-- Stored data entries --

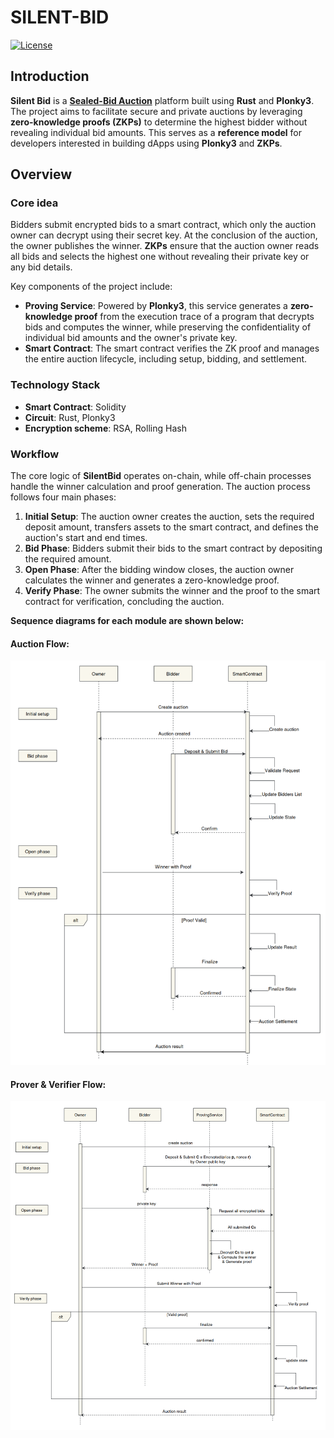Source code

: # SILENT-BID

[![License](https://img.shields.io/github/license/sota-zk-labs/orn)](./LICENSE)

[//]: # ([![Continuous Integration]&#40;https://github.com/sota-zk/orn/actions/workflows/ci.yaml/badge.svg&#41;]&#40;https://github.com/sota-zk/orn/actions/workflows/ci.yaml/badge.svg&#41;)

## Introduction

**Silent Bid** is a [**Sealed-Bid Auction**](https://www.investopedia.com/terms/s/sealed-bid-auction.asp) platform built
using **Rust** and **Plonky3**. The project aims to facilitate secure and private auctions by leveraging
**zero-knowledge proofs (ZKPs)** to determine the highest bidder without revealing individual bid amounts. This serves 
as a **reference model** for developers interested in building dApps using **Plonky3** and **ZKPs**.

## Overview

### Core idea

Bidders submit encrypted bids to a smart contract, which only the auction owner can decrypt using their secret key. At
the conclusion
of the auction, the owner publishes the winner. **ZKPs** ensure that the auction owner reads all bids and selects the
highest one
without revealing their private key or any bid details.

Key components of the project include:

- **Proving Service**: Powered by **Plonky3**, this service generates a **zero-knowledge proof** from the execution trace of
  a program that decrypts bids and computes the winner, while preserving the confidentiality of individual bid amounts
  and the owner's private key.
- **Smart Contract**: The smart contract verifies the ZK proof and manages the entire auction lifecycle, including
  setup, bidding, and settlement.

### Technology Stack

- **Smart Contract**: Solidity
- **Circuit**: Rust, Plonky3
- **Encryption scheme**: RSA, Rolling Hash

### Workflow

The core logic of **SilentBid** operates on-chain, while off-chain processes handle the winner calculation and proof
generation. The auction process follows four main phases:

1. **Initial Setup**: The auction owner creates the auction, sets the required deposit amount, transfers assets to the
   smart contract,
   and defines the auction's start and end times.
2. **Bid Phase**: Bidders submit their bids to the smart contract by depositing the required amount.
3. **Open Phase**: After the bidding window closes, the auction owner calculates the winner and generates a
   zero-knowledge proof.
4. **Verify Phase**: The owner submits the winner and the proof to the smart contract for verification, concluding the
   auction.

**Sequence diagrams for each module are shown below:**

#### Auction Flow:

![auction_flow](diagram/auction_flow.png)

#### Prover & Verifier Flow:

![prover_verifier_flow](diagram/prover_verifier_flow.png)
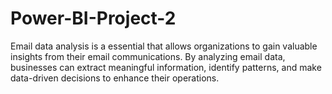 # Power-BI-Project-2
Email data analysis is a essential that allows organizations to gain valuable insights from their email communications. By analyzing email data, businesses can extract meaningful information, identify patterns, and make data-driven decisions to enhance their operations.
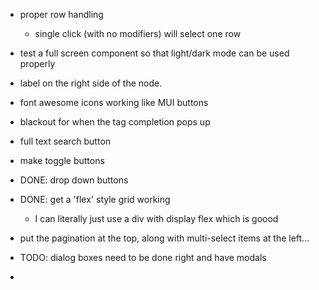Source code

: - proper row handling

    - single click (with no modifiers) will select one row 


- test a full screen component so that light/dark mode can be used properly

- label on the right side of the node.

- font awesome icons working like MUI buttons
- blackout for when the tag completion pops up
- full text search button
- make toggle buttons
- DONE: drop down buttons 
- DONE: get a 'flex' style grid working
    - I can literally just use a div with display flex which is goood


- put the pagination at the top, along with multi-select items at the left... 


- TODO: dialog boxes need to be done right and have modals

- 
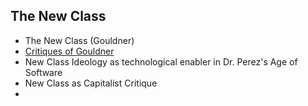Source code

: ## The New Class

* The New Class (Gouldner)
* [Critiques of Gouldner](https://web.english.upenn.edu/~jenglish/Courses/rajaram-pap1.html)
* New Class Ideology as technological enabler in Dr. Perez's Age of Software
* New Class as Capitalist Critique
* 



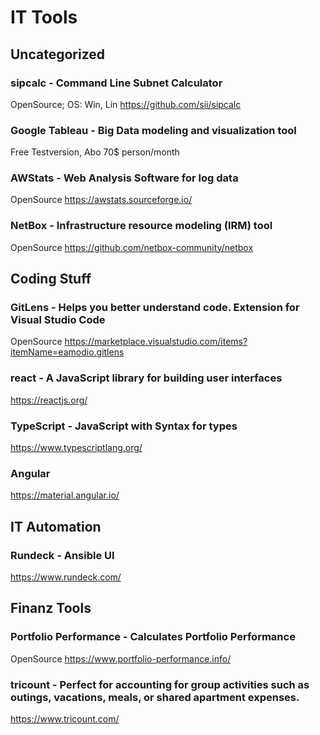 # IT Tools
## Uncategorized


### sipcalc - Command Line Subnet Calculator
OpenSource; OS: Win, Lin
https://github.com/sii/sipcalc

### Google Tableau - Big Data modeling and visualization tool
Free Testversion, Abo 70$ person/month


### AWStats - Web Analysis Software for log data
OpenSource
https://awstats.sourceforge.io/


### NetBox - Infrastructure resource modeling (IRM) tool
OpenSource
https://github.com/netbox-community/netbox

## Coding Stuff

### GitLens - Helps you better understand code. Extension for Visual Studio Code
OpenSource
https://marketplace.visualstudio.com/items?itemName=eamodio.gitlens

### react - A JavaScript library for building user interfaces 
https://reactjs.org/

### TypeScript - JavaScript with Syntax for types
https://www.typescriptlang.org/

### Angular
https://material.angular.io/

## IT Automation

### Rundeck - Ansible UI
https://www.rundeck.com/

## Finanz Tools

### Portfolio Performance - Calculates Portfolio Performance
OpenSource
https://www.portfolio-performance.info/

### tricount - Perfect for accounting for group activities such as outings, vacations, meals, or shared apartment expenses.
https://www.tricount.com/



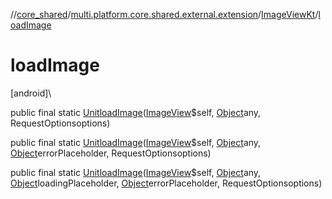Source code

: //[core_shared](../../../index.md)/[multi.platform.core.shared.external.extension](../index.md)/[ImageViewKt](index.md)/[loadImage](load-image.md)

# loadImage

[android]\

public final static [Unit](https://kotlinlang.org/api/latest/jvm/stdlib/kotlin/-unit/index.html)[loadImage](load-image.md)([ImageView](https://developer.android.com/reference/kotlin/android/widget/ImageView.html)$self, [Object](https://docs.oracle.com/javase/8/docs/api/java/lang/Object.html)any, RequestOptionsoptions)

public final static [Unit](https://kotlinlang.org/api/latest/jvm/stdlib/kotlin/-unit/index.html)[loadImage](load-image.md)([ImageView](https://developer.android.com/reference/kotlin/android/widget/ImageView.html)$self, [Object](https://docs.oracle.com/javase/8/docs/api/java/lang/Object.html)any, [Object](https://docs.oracle.com/javase/8/docs/api/java/lang/Object.html)errorPlaceholder, RequestOptionsoptions)

public final static [Unit](https://kotlinlang.org/api/latest/jvm/stdlib/kotlin/-unit/index.html)[loadImage](load-image.md)([ImageView](https://developer.android.com/reference/kotlin/android/widget/ImageView.html)$self, [Object](https://docs.oracle.com/javase/8/docs/api/java/lang/Object.html)any, [Object](https://docs.oracle.com/javase/8/docs/api/java/lang/Object.html)loadingPlaceholder, [Object](https://docs.oracle.com/javase/8/docs/api/java/lang/Object.html)errorPlaceholder, RequestOptionsoptions)

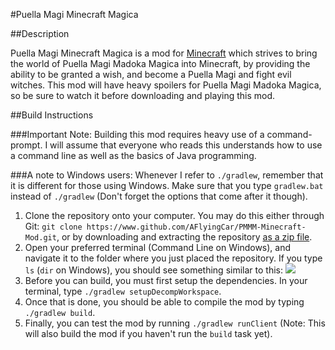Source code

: #Puella Magi Minecraft Magica

##Description

Puella Magi Minecraft Magica is a mod for [Minecraft](minecraft.net) which strives to bring the world of Puella Magi Madoka Magica into Minecraft, by providing the ability to be granted a wish, and become a Puella Magi and fight evil witches. This mod will have heavy spoilers for Puella Magi Madoka Magica, so be sure to watch it before downloading and playing this mod.

##Build Instructions

###Important Note:
Building this mod requires heavy use of a command-prompt. I will assume that everyone who reads this understands how to use a command line as well as the basics of Java programming.

###A note to Windows users:
Whenever I refer to `./gradlew`, remember that it is different for those using Windows. Make sure that you type `gradlew.bat` instead of `./gradlew` (Don't forget the options that come after it though).

1. Clone the repository onto your computer. You may do this either through Git: `git clone https://www.github.com/AFlyingCar/PMMM-Minecraft-Mod.git`, or by downloading and extracting the repository [as a zip file](https://github.com/AFlyingCar/PMMM-Minecraft-Mod/archive/master.zip).
2. Open your preferred terminal (Command Line on Windows), and navigate it to the folder where you just placed the repository. If you type `ls` (`dir` on Windows), you should see something similar to this:
![](http://i.imgur.com/n9A1NRQ.png)
3. Before you can build, you must first setup the dependencies. In your terminal, type `./gradlew setupDecompWorkspace`.
4. Once that is done, you should be able to compile the mod by typing `./gradlew build`. 
5. Finally, you can test the mod by running `./gradlew runClient` (Note: This will also build the mod if you haven't run the `build` task yet).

-- Task description --
Please give an exact copy of the lines above, beginning with the line containing "2. **Bid Phase**: Bidders" and running through the line containing "zero-knowledge proof.", and of no other lines.

-- Written solution --
2. **Bid Phase**: Bidders submit their bids to the smart contract by depositing the required amount.
3. **Open Phase**: After the bidding window closes, the auction owner calculates the winner and generates a
   zero-knowledge proof.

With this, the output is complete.